Ideally, I would like to have additional, fallback DNS servers, but in the past having both the AD DNS server (listed first) and another, public DNS server, caused issues during domain joins, and, IIRC, some reboots.

Any suggestions?

P.S.: I’m putting together a quick post init script to check for the jail status, then start it if stopped, and afterwards test name resolution and restart the jail if there are issues. Not a satisfactory solution, but if it works…

I expect it to be the former option.
Tried in order from top to bottom.

More advanced failover typically requires a server side solution, keepalived or equivalent.

At first I expected that to be the case, but the issues joining a domain happen when there are both an internal, AD-authoritative and an external one (like 8.8.8.8), even if the internal is listed first.

It is way more reliable when the AD DNS server is the only one listed.

It could be a coincidence - maybe the first query, to the internal one, times out too quickly - but I have had enough instances of this causing problems to be leery of adding a non-AD DNS server to my list when TN is joined to a domain.

I don’t know the best practices for AD management but my gut feeling is that having a non-AD DNS like that will continue to cause an endless stream of problems.

I don’t know the best practices for AD management but my gut feeling is that having a non-AD DNS like that will continue to cause an endless stream of problems.

This is correct.

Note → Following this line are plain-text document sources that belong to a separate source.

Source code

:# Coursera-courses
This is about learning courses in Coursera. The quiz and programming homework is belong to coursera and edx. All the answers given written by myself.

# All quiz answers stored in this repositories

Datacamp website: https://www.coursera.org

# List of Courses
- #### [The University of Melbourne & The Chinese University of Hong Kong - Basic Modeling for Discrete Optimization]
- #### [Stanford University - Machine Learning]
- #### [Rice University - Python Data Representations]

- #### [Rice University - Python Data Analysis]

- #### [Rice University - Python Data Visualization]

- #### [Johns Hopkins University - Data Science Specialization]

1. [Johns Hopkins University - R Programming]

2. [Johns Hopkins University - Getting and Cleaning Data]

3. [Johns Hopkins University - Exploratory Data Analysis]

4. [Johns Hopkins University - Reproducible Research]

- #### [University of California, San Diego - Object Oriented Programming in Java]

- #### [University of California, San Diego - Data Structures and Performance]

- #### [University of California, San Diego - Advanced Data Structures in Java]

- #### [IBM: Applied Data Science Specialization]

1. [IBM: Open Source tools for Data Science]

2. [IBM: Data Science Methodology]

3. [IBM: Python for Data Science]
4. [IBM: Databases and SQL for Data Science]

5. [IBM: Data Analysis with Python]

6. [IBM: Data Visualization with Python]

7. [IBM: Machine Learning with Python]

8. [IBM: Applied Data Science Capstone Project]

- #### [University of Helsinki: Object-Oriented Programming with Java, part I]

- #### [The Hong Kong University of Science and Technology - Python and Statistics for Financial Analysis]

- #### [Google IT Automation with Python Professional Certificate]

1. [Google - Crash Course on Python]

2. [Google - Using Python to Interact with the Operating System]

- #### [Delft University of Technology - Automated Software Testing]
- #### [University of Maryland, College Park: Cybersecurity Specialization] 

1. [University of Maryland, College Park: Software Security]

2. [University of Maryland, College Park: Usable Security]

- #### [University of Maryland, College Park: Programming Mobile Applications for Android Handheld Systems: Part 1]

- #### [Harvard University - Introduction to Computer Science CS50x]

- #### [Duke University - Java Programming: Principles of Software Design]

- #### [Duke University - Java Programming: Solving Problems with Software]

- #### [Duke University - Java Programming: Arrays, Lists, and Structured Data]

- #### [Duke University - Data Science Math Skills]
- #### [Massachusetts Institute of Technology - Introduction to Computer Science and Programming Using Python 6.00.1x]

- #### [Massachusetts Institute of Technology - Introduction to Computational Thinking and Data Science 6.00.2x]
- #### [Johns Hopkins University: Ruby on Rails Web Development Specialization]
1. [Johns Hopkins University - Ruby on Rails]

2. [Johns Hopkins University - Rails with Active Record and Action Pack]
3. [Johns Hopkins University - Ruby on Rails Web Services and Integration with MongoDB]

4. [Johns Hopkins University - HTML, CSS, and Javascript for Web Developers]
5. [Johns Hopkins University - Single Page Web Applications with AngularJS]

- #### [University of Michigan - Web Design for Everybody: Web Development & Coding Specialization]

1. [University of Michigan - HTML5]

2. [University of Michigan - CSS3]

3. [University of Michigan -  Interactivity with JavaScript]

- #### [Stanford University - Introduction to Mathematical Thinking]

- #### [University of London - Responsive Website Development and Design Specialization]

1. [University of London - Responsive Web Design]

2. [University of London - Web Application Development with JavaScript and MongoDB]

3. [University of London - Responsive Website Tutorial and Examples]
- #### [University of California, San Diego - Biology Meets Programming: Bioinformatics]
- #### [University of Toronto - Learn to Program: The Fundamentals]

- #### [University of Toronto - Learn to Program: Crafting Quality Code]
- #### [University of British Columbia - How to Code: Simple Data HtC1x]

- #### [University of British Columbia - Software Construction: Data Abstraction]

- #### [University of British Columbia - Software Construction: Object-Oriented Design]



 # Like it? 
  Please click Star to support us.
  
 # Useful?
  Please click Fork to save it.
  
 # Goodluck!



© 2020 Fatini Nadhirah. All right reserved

It’s basically an unsupportable configuration.

In addition to the correct response about not listing an internal and external DNS server from @awalkerix, another thing to remember is that if the first DNS server returns a response, that’s the end of it.

So, if the first DNS server returns NXDOMAIN (meaning the query has no results), the client will take that as the truth, even if the result is in error for some reason. Servers after the first are only contacted if the first doesn’t reply at all.

I understand that but would still like to know how the listed DNS servers are queried, when there is more than one - sequentially, randomly or in a round-robin fashion?

I can shell script around my problem, so chalk it up to mere curiosity.

P.S.: had just posted before reading @nabsltd response - thanks! If I understood this correctly, using a second, external DNS would allow me to maintain name resolution working, but not AD operations, if the first, AD-aware, internal DNS server went down for whatever reason?

My parsing of nabs reply is that he agrees with awalkerix in that you specifically should not mix entries of internal and external DNS:s like that.

Microsoft must have some form of HA functionality attached to their AD solution, that ought to be a good start if you’re using their server software for DNS.

1 Like

I’m not using Microsoft’s DNS server solution, exactly because I’d like to get rid of Windows Server.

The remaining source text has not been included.